EEF1DP3, alias eukaryotic translation elongation factor 1 delta pseudogene 3, is a pseudogene and it is located on chromosome 13 that is known to bring some putative oncogenes involved in cancer including the breast cancer type 2 (BRCA2) and the retinoblastoma (RB1) genes (Dunham et al., 2004). The related functional gene is the "eukaryotic translation elongation factor 1 delta" (EEF1D) that is located on chromosome 8 (8q24.3).

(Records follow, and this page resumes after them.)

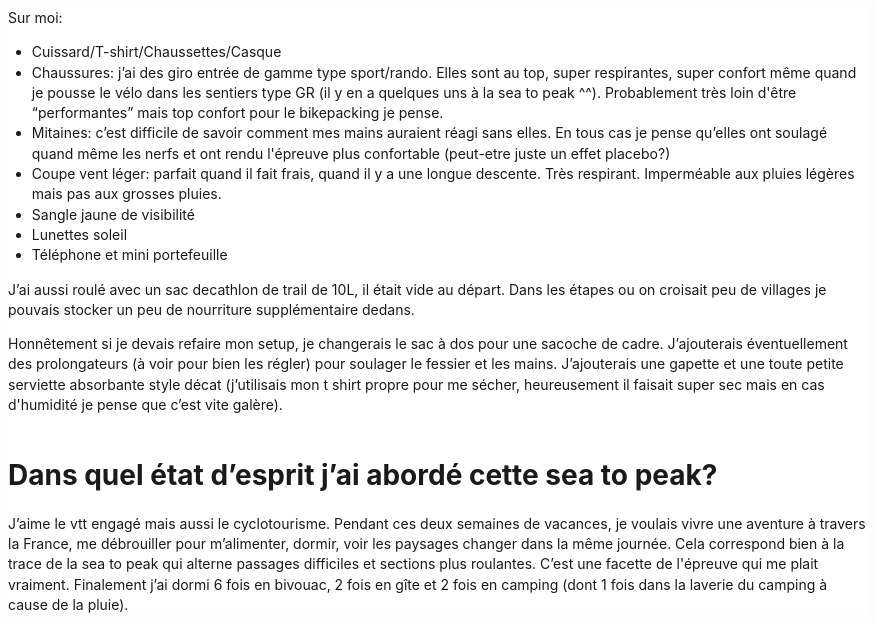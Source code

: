 Sur moi:
* Cuissard/T-shirt/Chaussettes/Casque
* Chaussures: j’ai des giro entrée de gamme type sport/rando. Elles sont au top, super respirantes, super confort même quand je pousse le vélo dans les sentiers type GR (il y en a quelques uns à la sea to peak ^^). Probablement très loin d'être “performantes” mais top confort pour le bikepacking je pense.
* Mitaines: c’est difficile de savoir comment mes mains auraient réagi sans elles. En tous cas je pense qu’elles ont soulagé quand même les nerfs et ont rendu l'épreuve plus confortable (peut-etre juste un effet placebo?)
* Coupe vent léger: parfait quand il fait frais, quand il y a une longue descente. Très respirant. Imperméable aux pluies légères mais pas aux grosses pluies.
* Sangle jaune de visibilité 
* Lunettes soleil
* Téléphone et mini portefeuille

J’ai aussi roulé avec un sac decathlon de trail de 10L, il était vide au départ. Dans les étapes ou on croisait peu de villages je pouvais stocker un peu de nourriture supplémentaire dedans.

Honnêtement si je devais refaire mon setup, je changerais le sac à dos pour une sacoche de cadre. J’ajouterais éventuellement des prolongateurs (à voir pour bien les régler) pour soulager le fessier et les mains. J’ajouterais une gapette et une toute petite serviette absorbante style décat (j’utilisais mon t shirt propre pour me sécher, heureusement il faisait super sec mais en cas d'humidité je pense que c’est vite galère).

# Dans quel état d’esprit j’ai abordé cette sea to peak?

J’aime le vtt engagé mais aussi le cyclotourisme. Pendant ces deux semaines de vacances, je voulais vivre une aventure à travers la France, me débrouiller pour m’alimenter, dormir, voir les paysages changer dans la même journée. Cela correspond bien à la trace de la sea to peak qui alterne passages difficiles et sections plus roulantes. C’est une facette de l'épreuve qui me plait vraiment. 
Finalement j’ai dormi 6 fois en bivouac, 2 fois en gîte et 2 fois en camping (dont 1 fois dans la laverie du camping à cause de la pluie).

<p style="text-align: center; font-size: 15px;">
<a href="/assets/images/creuse.jpg" style="display: block;">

EEF1DP3 starts at 31,846,783 nt and ends at 31,959,584 from pter. It has a length of 112,802 bp and the current reference sequence is NC_000013.11 (Dunham et al., 2004). It is proximal to the relaxin family peptide receptor 2 (RXFP2) gene and FRY microtubule binding protein (FRY) gene. Curiously, closer to the genomic sequence of EEF1DP3 there is a promoter element that is located at -0.1 kb. This promoter element exercises its influence also on genes closer to EEF1DP3, i.e. FRY and RXFP2.

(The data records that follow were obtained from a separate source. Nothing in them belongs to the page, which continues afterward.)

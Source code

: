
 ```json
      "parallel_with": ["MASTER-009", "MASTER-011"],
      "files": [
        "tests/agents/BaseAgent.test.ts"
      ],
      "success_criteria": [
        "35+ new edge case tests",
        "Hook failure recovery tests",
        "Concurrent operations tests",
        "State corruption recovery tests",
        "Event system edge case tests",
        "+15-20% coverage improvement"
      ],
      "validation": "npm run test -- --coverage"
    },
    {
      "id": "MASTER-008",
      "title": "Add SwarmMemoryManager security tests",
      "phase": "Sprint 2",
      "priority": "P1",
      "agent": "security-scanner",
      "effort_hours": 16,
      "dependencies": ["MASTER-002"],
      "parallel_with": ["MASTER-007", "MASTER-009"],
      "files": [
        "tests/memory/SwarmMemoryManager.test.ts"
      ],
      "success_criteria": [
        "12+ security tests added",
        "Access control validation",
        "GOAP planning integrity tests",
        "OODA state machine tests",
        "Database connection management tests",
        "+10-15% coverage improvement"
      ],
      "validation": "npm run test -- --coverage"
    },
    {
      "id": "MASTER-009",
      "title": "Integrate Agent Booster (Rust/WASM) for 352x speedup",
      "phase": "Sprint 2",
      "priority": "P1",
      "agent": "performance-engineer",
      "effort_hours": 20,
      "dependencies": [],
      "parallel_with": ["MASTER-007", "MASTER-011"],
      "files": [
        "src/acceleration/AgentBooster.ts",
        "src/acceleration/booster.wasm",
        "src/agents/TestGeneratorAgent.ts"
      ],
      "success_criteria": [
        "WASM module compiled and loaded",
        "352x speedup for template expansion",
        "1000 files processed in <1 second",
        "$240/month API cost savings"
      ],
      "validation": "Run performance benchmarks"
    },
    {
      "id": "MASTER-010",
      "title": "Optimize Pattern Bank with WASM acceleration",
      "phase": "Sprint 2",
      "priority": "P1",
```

EEF1DP3 is classified as a transcribed unprocessed pseudogene. In the genomic sequence there are 4 non-coding exons.

EEF1DP3 pseudogene is transcribed and produces a long non-coding RNA (lncRNA) of 575 nt (Kimura et al., 2006) with a reference sequence NR_027062.1. It is still unknown if it is subjected to post-transcriptional modifications, such as 5-capping, 3-polyadenylation or splicing. However, other alternative transcripts are reported: EEF1DP3-001, a processed transcript of 1309 nt, EEF1DP3-002, a retained intron of 3283 nt and EEF1DP3-003, a transcribed unprocessed pseudogene of 782 nt (http://phase3browser.1000genomes.org). It seems that EEF1DP3 is overexpressed in heart, in particular in the left ventricle (https://www.genecards.org) and also expressed in normal trachea, liver, testis, kidney, bladder and brain (http://source-search.princeton.edu/). On the contrary, a low expression is detected in adrenal gland, colon and pituitary gland (https://amp.pharm.mssm.edu/Harmonizome/gene/EEF1DP3). It is known that lncRNAs, as pseudogenes as well as the others ncRNAs, may modulate the gene expression both at the transcriptional level, interacting with the promotor of parental gene o other genes, and post-transcriptional level, acting as microRNA decoys and so they may play key roles in cellular biological processes (Chan and Tay, 2018; Hu et al., 2018; Kovalenko and Patrushev, 2018). Nowadays, is still unknown the exact role of EEF1DP3 in healthy tissues.

EEF1DP3 seems to be able to produce a lncRNA but there are no proofs about the existence of a codified protein. However, is reported in some databases (UniProtKB; InterPro) a protein product also for this pseudogene, called "putative elongation factor 1-delta-like protein", alias EF1DL (accession number: Q658K8).
Until recently, it was believed that pseudogenes were not able to encode a protein, but recent transcriptomic and proteomic analyses seem to demonstrate not only the presence of pseudogene-derived transcripts but also of pseudogene-derived proteins (Chan and Tay, 2018; Kim et al., 2014; Djebali et al., 2012). Although it is still unclear if the protein EF1DL can be displayed or not, its presence should be not excluded. This protein should be 133 amino acids long and should have a molecular weight of 14,137 kDa and a theoretical pI of 5.94. Curiously, EF1DL shows 90% of identity with an uncharacterized protein (H2NJJ9_PONAB) of similar mass and length present in Sumatran orangutan (Pongo pygmaeus abelii) and linked to its chromosome 13.
Bioinformatic analysis of the comparison between EF1DL protein and eEF1D isoforms (pblast) revealed that there is an 85% of identity between EF1DL (1-90 aa) and a fragment of the long isoform of eEF1D (367-458 aa) and that is included a little portion of the second leucine-zipper domain of eEF1D. A similar result is obtained between EF1DL (1-90 aa) and the short form of eEF1D (1-92 aa) with the inclusion of a little portion of the unique leucine-zipper domain of the short form of eEF1D.
EF1DL could take a significant aspect in relation to cellular alterations observed in cancer that frequently juxtapose genomic elements next to strong promotor elements to produce unusual proteins that contribute to its malignant behavior and its aggressiveness. In fact, it is reported the involvement of EEF1DP3 in some genomic rearrangements and although there are no sufficient data yet to clarify these phenomena it cannot be excluded that EEF1DP3 can bring to a protein product after significative genomic alterations.